╭─ Information

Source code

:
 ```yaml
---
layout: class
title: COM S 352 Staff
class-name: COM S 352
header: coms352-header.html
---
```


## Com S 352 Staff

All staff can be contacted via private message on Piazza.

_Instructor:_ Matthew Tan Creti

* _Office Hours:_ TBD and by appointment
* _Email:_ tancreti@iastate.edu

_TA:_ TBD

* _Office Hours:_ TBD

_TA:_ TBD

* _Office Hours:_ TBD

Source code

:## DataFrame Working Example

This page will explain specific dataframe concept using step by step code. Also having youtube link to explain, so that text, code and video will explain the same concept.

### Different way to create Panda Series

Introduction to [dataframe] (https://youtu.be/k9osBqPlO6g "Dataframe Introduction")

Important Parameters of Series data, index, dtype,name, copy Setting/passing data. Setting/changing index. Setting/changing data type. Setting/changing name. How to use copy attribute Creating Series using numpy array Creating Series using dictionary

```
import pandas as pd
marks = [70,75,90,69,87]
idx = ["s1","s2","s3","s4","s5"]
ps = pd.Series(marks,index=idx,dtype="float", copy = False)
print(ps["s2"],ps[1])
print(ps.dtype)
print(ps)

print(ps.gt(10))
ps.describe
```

╰─

**Work request**
Check each line in the entries above for the string "marks", then give the number of matching lines alone.

**Final answer**
2